Work task:
From the records that follow, copy every line in which "environment" appears.

Raw data:

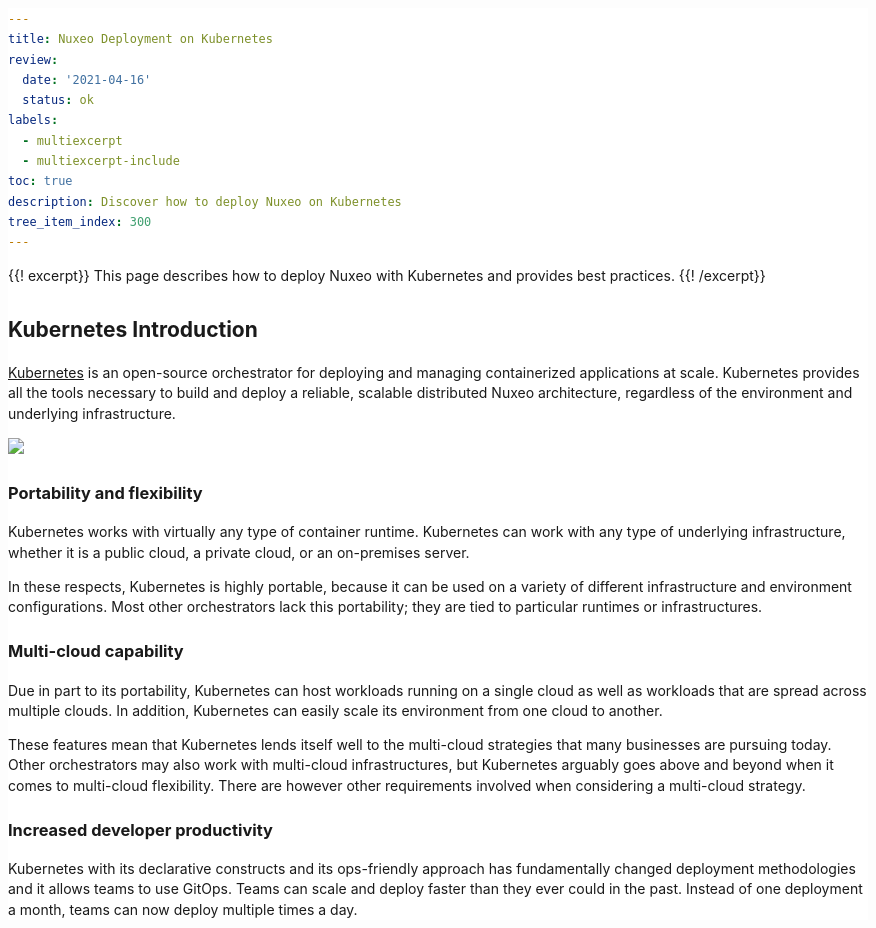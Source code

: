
 ```yaml
---
title: Nuxeo Deployment on Kubernetes
review:
  date: '2021-04-16'
  status: ok
labels:
  - multiexcerpt
  - multiexcerpt-include
toc: true
description: Discover how to deploy Nuxeo on Kubernetes
tree_item_index: 300
---
```


{{! excerpt}}
This page describes how to deploy Nuxeo with Kubernetes and provides best practices. 
{{! /excerpt}}

## Kubernetes Introduction 

[Kubernetes](https://kubernetes.io/) is an open-source orchestrator for deploying and managing containerized applications at scale. Kubernetes provides all the tools necessary to build and deploy a reliable, scalable distributed Nuxeo architecture, regardless of the environment and underlying infrastructure. 

<img src="https://newrelic.com/sites/default/files/wp_blog_inline_files/kubernetes_architecture.jpg"/>

### Portability and flexibility

Kubernetes works with virtually any type of container runtime. Kubernetes can work with any type of underlying infrastructure, whether it is a public cloud, a private cloud, or an on-premises server.

In these respects, Kubernetes is highly portable, because it can be used on a variety of different infrastructure and environment configurations. Most other orchestrators lack this portability; they are tied to particular runtimes or infrastructures.

### Multi-cloud capability

Due in part to its portability, Kubernetes can host workloads running on a single cloud as well as workloads that are spread across multiple clouds. In addition, Kubernetes can easily scale its environment from one cloud to another.

These features mean that Kubernetes lends itself well to the multi-cloud strategies that many businesses are pursuing today. Other orchestrators may also work with multi-cloud infrastructures, but Kubernetes arguably goes above and beyond when it comes to multi-cloud flexibility. There are however other requirements involved when considering a multi-cloud strategy.

### Increased developer productivity

Kubernetes with its declarative constructs and its ops-friendly approach has fundamentally changed deployment methodologies and it allows teams to use GitOps. Teams can scale and deploy faster than they ever could in the past. Instead of one deployment a month, teams can now deploy multiple times a day.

Result:
[Kubernetes](https://kubernetes.io/) is an open-source orchestrator for deploying and managing containerized applications at scale. Kubernetes provides all the tools necessary to build and deploy a reliable, scalable distributed Nuxeo architecture, regardless of the environment and underlying infrastructure. 
In these respects, Kubernetes is highly portable, because it can be used on a variety of different infrastructure and environment configurations. Most other orchestrators lack this portability; they are tied to particular runtimes or infrastructures.
Due in part to its portability, Kubernetes can host workloads running on a single cloud as well as workloads that are spread across multiple clouds. In addition, Kubernetes can easily scale its environment from one cloud to another.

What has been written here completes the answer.